Obama: ‘Ill-advised’ North Korea nuke test needs tough global response

Bully pulpit, meet the nuclear pulpit. Hours before President Barack Obama planned to deliver his State of the Union, North Korea announced overnight Tuesday that it had tested a nuclear device in response to what it described as American hostility. The defiant move opened the president up to Republican criticism on foreign policy.

Obama promptly led a chorus of international condemnation, warning that the “ill-advised” and “highly provocative” test and a Dec. 12 ballistic missile launch “do not make North Korea more secure.”

“The danger posed by North Korea’s threatening activities warrants further swift and credible action by the international community,” the president said in a written statement released by the White House.

The timing was no accident. North Korea’s Stalinist state, technically still at war with South Korea, frequently tries to seize global attention with threats to turn that country's capital, Seoul, into a “lake of fire.” North Korea also celebrated July 4, 2006, with a ballistic missile launch.

One week ago, it released a bizarre video showing a city resembling New York under missile attack—to the strains of “We Are the World” on the piano. (It could also be an early present for North Korea leader Kim Jong Un's late father, Kim Jong Il, whose birthday officially falls on Feb. 16).

Administration officials worry that North Korea may be making progress towards constructing a nuclear bomb small enough to fit on a ballistic missile that might someday be able to reach the continental U.S. Obama, like Bush before him, has tightened economic sanctions on the regime in Pyongyang while working with China, Russia, Japan and South Korea in the so-called “Six-Party talks” to pressure the North. Of those countries, China is often described as holding the key: It is North Korea’s last patron in the international community. And it sharply condemned the test.

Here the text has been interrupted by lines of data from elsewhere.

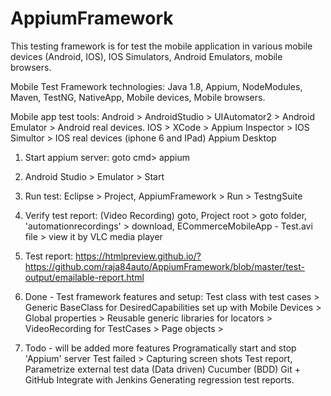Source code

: # AppiumFramework

This testing framework is for test the mobile application in various mobile devices (Android, IOS), IOS Simulators, Android Emulators, mobile browsers.

Mobile Test Framework technologies: 
Java 1.8, Appium, NodeModules, Maven, TestNG, NativeApp, Mobile devices, Mobile browsers.

Mobile app test tools:
Android > AndroidStudio > UIAutomator2 > Android Emulator > Android real devices. 
IOS > XCode > Appium Inspector > IOS Simultor > IOS real devices (iphone 6 and IPad) 
Appium Desktop

1. Start appium server: goto cmd> appium

2. Android Studio > Emulator > Start

3. Run test: 
Eclipse > Project, AppiumFramework > Run > TestngSuite

4. Verify test report: (Video Recording)
goto, Project root > goto folder, 'automationrecordings' > download, ECommerceMobileApp - Test.avi file > view it by VLC media player

5. Test report: https://htmlpreview.github.io/?https://github.com/raja84auto/AppiumFramework/blob/master/test-output/emailable-report.html

6. Done - Test framework features and setup:
Test class with test cases > Generic BaseClass for DesiredCapabilities set up with Mobile Devices > 
Global properties > Reusable generic libraries for locators > VideoRecording for TestCases >
Page objects > 

7. Todo - will be added more features 
Programatically start and stop 'Appium' server
Test failed > Capturing screen shots
Test report, Parametrize external test data (Data driven)
Cucumber (BDD)
Git + GitHub
Integrate with Jenkins
Generating regression test reports.


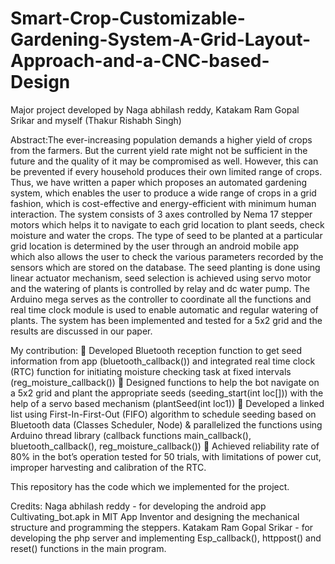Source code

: # Smart-Crop-Customizable-Gardening-System-A-Grid-Layout-Approach-and-a-CNC-based-Design
Major project developed by Naga abhilash reddy, Katakam Ram Gopal Srikar and myself (Thakur Rishabh Singh)

Abstract:The ever-increasing population demands a higher yield of crops from the farmers. But the current yield rate might not be sufficient in the future and the quality of it may be compromised as well. However, this can be prevented if every household produces their own limited range of crops. Thus, we have written a paper which proposes an automated gardening system, which enables the user to produce a wide range of crops in a grid fashion, which is cost-effective and energy-efficient with minimum human interaction. The system consists of 3 axes controlled by Nema 17 stepper motors which helps it to navigate to each grid location to plant seeds, check moisture and water the crops. The type of seed to be planted at a particular grid location is determined by the user through an android mobile app which also allows the user to check the various parameters recorded by the sensors which are stored on the database. The seed planting is done using linear actuator mechanism, seed selection is achieved using servo motor and the watering of plants is controlled by relay and dc water pump. The Arduino mega serves as the controller to coordinate all the functions and real time clock module is used to enable automatic and regular watering of plants. The system has been implemented and tested for a 5x2 grid and the results are discussed in our paper.

My contribution:
 Developed Bluetooth reception function to get seed information from app (bluetooth_callback()) and integrated real
time clock (RTC) function for initiating moisture checking task at fixed intervals (reg_moisture_callback())
 Designed functions to help the bot navigate on a 5x2 grid and plant the appropriate seeds (seeding_start(int loc[])) with
the help of a servo based mechanism (plantSeed(int loc1)) 
 Developed a linked list using First-In-First-Out (FIFO) algorithm to schedule seeding based
on Bluetooth data (Classes Scheduler, Node) & parallelized the functions using Arduino thread library (callback functions main_callback(),  bluetooth_callback(), reg_moisture_callback())
 Achieved reliability rate of 80% in the bot’s operation tested for 50 trials, with limitations of
power cut, improper harvesting and calibration of the RTC.

This repository has the code which we implemented for the project.

Credits:
Naga abhilash reddy - for developing the android app Cultivating_bot.apk in MIT App Inventor and designing the mechanical structure and programming the steppers.
Katakam Ram Gopal Srikar - for developing the php server and implementing Esp_callback(), httppost() and reset() functions in the main program.
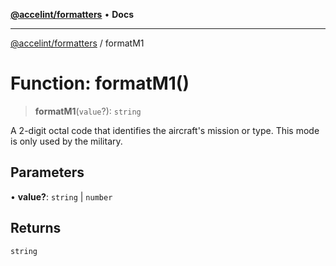 [**@accelint/formatters**](../README.md) • **Docs**

***

[@accelint/formatters](../README.md) / formatM1

# Function: formatM1()

> **formatM1**(`value`?): `string`

A 2-digit octal code that identifies the aircraft's mission or type.
This mode is only used by the military.

## Parameters

• **value?**: `string` \| `number`

## Returns

`string`
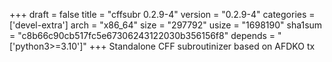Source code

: +++
draft = false
title = "cffsubr 0.2.9-4"
version = "0.2.9-4"
categories = ['devel-extra']
arch = "x86_64"
size = "297792"
usize = "1698190"
sha1sum = "c8b66c90cb517fc5e67306243122030b356156f8"
depends = "['python3>=3.10']"
+++
Standalone CFF subroutinizer based on AFDKO tx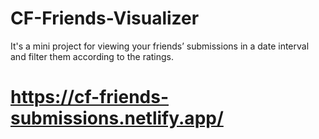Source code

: # CF-Friends-Visualizer
It's a mini project for viewing your friends’ submissions in a date interval and filter them according to the ratings.

# https://cf-friends-submissions.netlify.app/
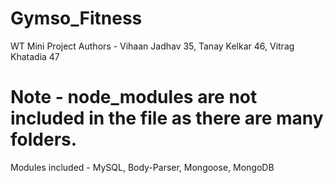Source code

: # Gymso_Fitness
WT Mini Project
Authors - Vihaan Jadhav 35, Tanay Kelkar 46, Vitrag Khatadia 47 
# Note - node_modules are not included in the file as there are many folders. 
Modules included - MySQL, Body-Parser, Mongoose, MongoDB
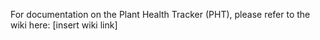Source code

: For documentation on the Plant Health Tracker (PHT), please refer to the wiki here: [insert wiki link]

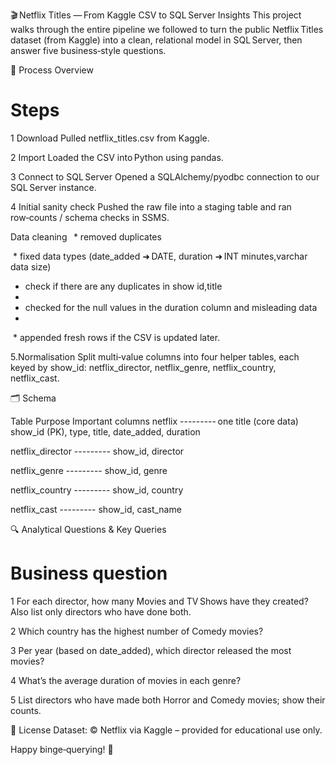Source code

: 🎬 Netflix Titles — From Kaggle CSV to SQL Server Insights
This project walks through the entire pipeline we followed to turn the public Netflix Titles dataset (from Kaggle) into a clean, relational model in SQL Server, then answer five business‑style questions.

🚦 Process Overview

#	Steps

1	Download	Pulled netflix_titles.csv from Kaggle.

2	Import	Loaded the CSV into Python using pandas.

3	Connect to SQL Server	Opened a SQLAlchemy/pyodbc connection to our SQL Server instance.

4	Initial sanity check	Pushed the raw file into a staging table and ran row‑counts / schema checks in SSMS.

Data cleaning	  * removed duplicates

 * fixed data types (date_added ➜ DATE, duration ➜ INT minutes,varchar data size)
 
 * check if there are any duplicates in show id,title
 * 
 * checked for the null values in the duration column and misleading data
 * 
 * appended fresh rows if the CSV is updated later.
 
5.Normalisation	Split multi‑value columns into four helper tables, each keyed by show_id: netflix_director, netflix_genre, netflix_country, netflix_cast.


🗂️ Schema

Table	Purpose	Important columns
netflix	--------- one title (core data)	show_id (PK), type, title, date_added, duration

netflix_director  --------- show_id, director

netflix_genre	---------	show_id, genre

netflix_country	---------	show_id, country

netflix_cast	---------	show_id, cast_name


🔍 Analytical Questions & Key Queries

#	Business question	
1	For each director, how many Movies and TV Shows have they created?
Also list only directors who have done both.	

2	Which country has the highest number of Comedy movies?	

3	Per year (based on date_added), which director released the most movies?	

4	What’s the average duration of movies in each genre?	

5	List directors who have made both Horror and Comedy movies; show their counts.	


📝 License
Dataset: © Netflix via Kaggle – provided for educational use only.

Happy binge‑querying! 🍿
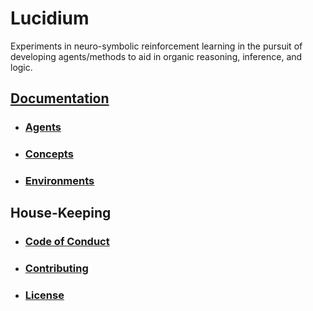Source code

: # Lucidium

Experiments in neuro-symbolic reinforcement learning in the pursuit of developing agents/methods to aid in organic reasoning, inference, and logic.

## [Documentation](./documentation/README.md)
* ### [Agents](./agents/README.md)
* ### [Concepts](./documentation/concepts/README.md)
* ### [Environments](./environments/README.md)

## House-Keeping

* ### [Code of Conduct](./CODE_OF_CONDUCT.md)
* ### [Contributing](./CONTRIBUTING)
* ### [License](./LICENSE)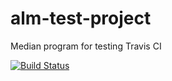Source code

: # alm-test-project
Median program for testing Travis CI

[![Build Status](https://travis-ci.org/adahan96/alm-test-project.svg?branch=master)](https://travis-ci.org/adahan96/alm-test-project)
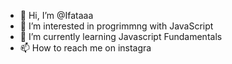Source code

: - 👋 Hi, I’m @Ifataaa
- 👀 I’m interested in progrimmng with JavaScript
- 🌱 I’m currently learning Javascript Fundamentals
- 📫 How to reach me on instagra

<!---
Ifataaa/is a ✨ special ✨ repository because its `README.md` (this file) appears on your GitHub profile.
You can click the Preview link to take a look at your changes.
--->
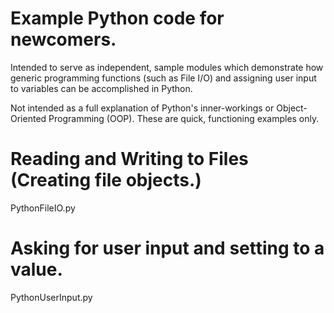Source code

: # Example Python code for newcomers.

Intended to serve as independent, sample modules which demonstrate how generic
programming functions (such as File I/O) and assigning user input to variables
can be accomplished in Python.

Not intended as a full explanation of Python's inner-workings or Object-Oriented
Programming (OOP).  These are quick, functioning examples only.

# Reading and Writing to Files (Creating file objects.)
PythonFileIO.py

# Asking for user input and setting to a value.
PythonUserInput.py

In Washington, Obama vowed that the U.S. will "continue to take steps necessary" to defend itself and its allies.

“We will strengthen close coordination with allies and partners and work with our Six-Party partners, the United Nations Security Council, and other U.N. member states to pursue firm action,” he declared.

Director of National Intelligence James Clapper’s office confirmed that America’s spy agencies believe North Korea “probably conducted an underground nuclear explosion” with a yield of “approximately several kilotons.” (One kiloton = the approximate power of 1,000 tons of dynamite.)

In Congress, leading Republicans responded by criticizing North Korea—and Obama, who planned to promote nuclear arms reductions in his State of the Union speech.

“It is unfortunate that despite repeated overtures, the North Korean government has chosen to further isolate itself and increasingly destabilize the region,” said House Armed Services Committee Chairman Buck McKeon, R-Calif. "It is also unfortunate that on the same day the president of the United States plans to announce further reductions in U.S. nuclear weapons, we see another hostile regime unimpressed by his example.”

House Foreign Affairs Committee Chairman Ed Royce, R-Calif., said the test shows North Korea isn’t about to give up on its nuclear program and warned it “demands the Obama administration’s attention.”

Royce said Obama’s North Korea policy has “failed” and urged tougher sanctions aimed at “crippling” its military capabilities.